··· Record excerpts
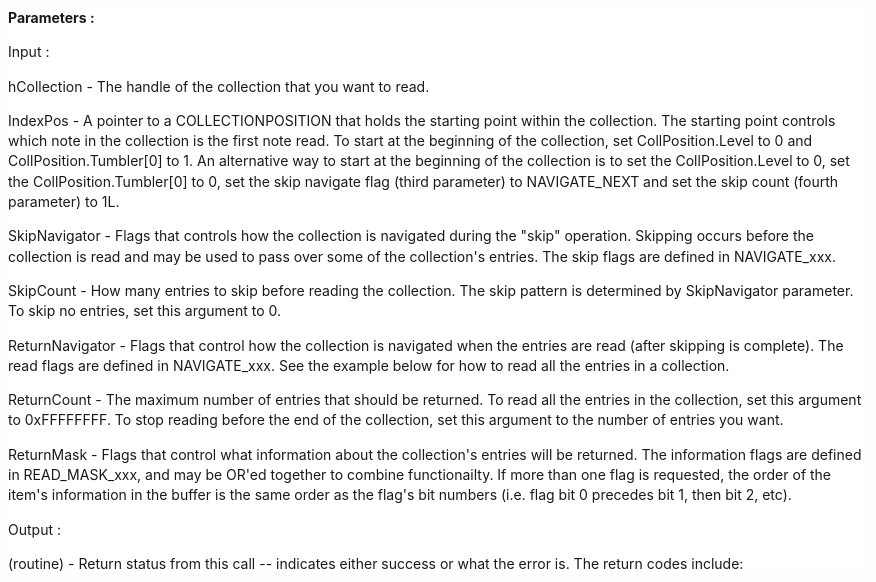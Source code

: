 
 


**Parameters :**



Input :  

hCollection  -  The handle of the collection that you want to read.  

  

IndexPos  -  A pointer to a COLLECTIONPOSITION that holds the starting point
within the collection. The starting point controls which note in the collection
is the first note read. To start at the beginning of the collection, set
CollPosition.Level to 0 and CollPosition.Tumbler[0] to 1.  An alternative way
to start at the beginning of the collection is to set the CollPosition.Level to
0, set the CollPosition.Tumbler[0] to 0, set the skip navigate flag (third
parameter) to NAVIGATE\_NEXT and set the skip count (fourth parameter) to 1L.   

  

SkipNavigator  -  Flags that controls how the collection is navigated during
the "skip" operation. Skipping occurs before the collection is read
and may be used to pass over some of the collection's entries. The skip flags
are defined in NAVIGATE\_xxx.  

  

SkipCount  -  How many entries to skip before reading the collection. The skip
pattern is determined by SkipNavigator parameter. To skip no entries, set this
argument to 0.  

  

ReturnNavigator  -  Flags that control how the collection is navigated when the
entries are read (after skipping is complete). The read flags are defined in
NAVIGATE\_xxx. See the example below for how to read all the entries in a
collection.  

  

ReturnCount  -  The maximum number of entries that should be returned. To read all
the entries in the collection, set this argument to 0xFFFFFFFF. To stop reading
before the end of the collection, set this argument to the number of entries
you want.  

  

ReturnMask  -  Flags that control what information about the collection's
entries will be returned. The information flags are defined in READ\_MASK\_xxx,
and may be OR'ed together to combine functionailty.  If more than one flag is
requested, the order of the item's information in the buffer is the same order
as the flag's bit numbers (i.e. flag bit 0 precedes bit 1, then bit 2, etc).  

  




Output :  

(routine)  -  Return status from this call -- indicates either success or what
the error is. The return codes include:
······
For the string "what", return every line of the data where it appears.

Output of the exercise.
ReturnMask  -  Flags that control what information about the collection's
(routine)  -  Return status from this call -- indicates either success or what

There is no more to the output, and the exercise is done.